═══ Records supplied ═══

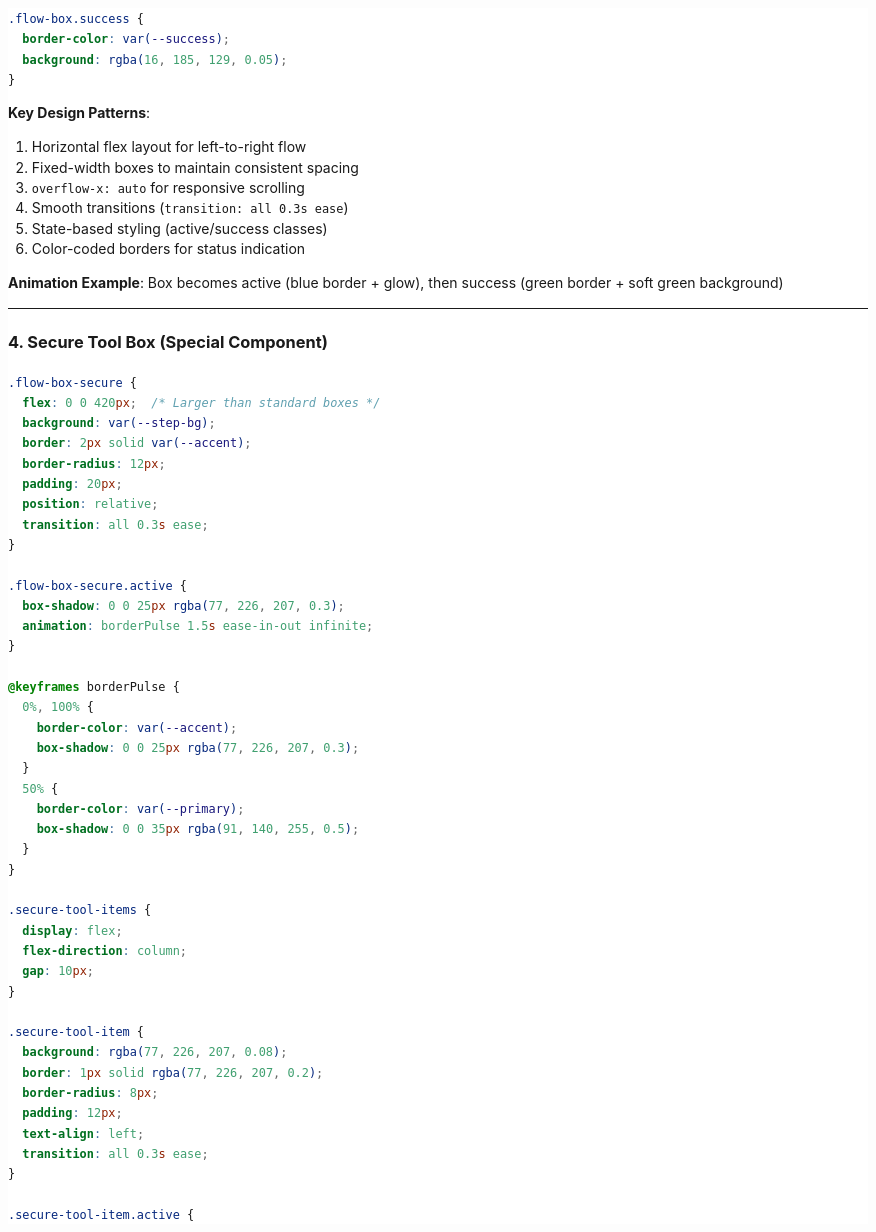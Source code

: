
 ```css
.flow-box.success {
  border-color: var(--success);
  background: rgba(16, 185, 129, 0.05);
}
```

**Key Design Patterns**:
1. Horizontal flex layout for left-to-right flow
2. Fixed-width boxes to maintain consistent spacing
3. `overflow-x: auto` for responsive scrolling
4. Smooth transitions (`transition: all 0.3s ease`)
5. State-based styling (active/success classes)
6. Color-coded borders for status indication

**Animation Example**: Box becomes active (blue border + glow), then success (green border + soft green background)

---

### 4. Secure Tool Box (Special Component)

```css
.flow-box-secure {
  flex: 0 0 420px;  /* Larger than standard boxes */
  background: var(--step-bg);
  border: 2px solid var(--accent);
  border-radius: 12px;
  padding: 20px;
  position: relative;
  transition: all 0.3s ease;
}

.flow-box-secure.active {
  box-shadow: 0 0 25px rgba(77, 226, 207, 0.3);
  animation: borderPulse 1.5s ease-in-out infinite;
}

@keyframes borderPulse {
  0%, 100% {
    border-color: var(--accent);
    box-shadow: 0 0 25px rgba(77, 226, 207, 0.3);
  }
  50% {
    border-color: var(--primary);
    box-shadow: 0 0 35px rgba(91, 140, 255, 0.5);
  }
}

.secure-tool-items {
  display: flex;
  flex-direction: column;
  gap: 10px;
}

.secure-tool-item {
  background: rgba(77, 226, 207, 0.08);
  border: 1px solid rgba(77, 226, 207, 0.2);
  border-radius: 8px;
  padding: 12px;
  text-align: left;
  transition: all 0.3s ease;
}

.secure-tool-item.active {
```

═══

> [Prompt]
Count every line of the data above where "left" appears, and give the total only.

> [Answer]
2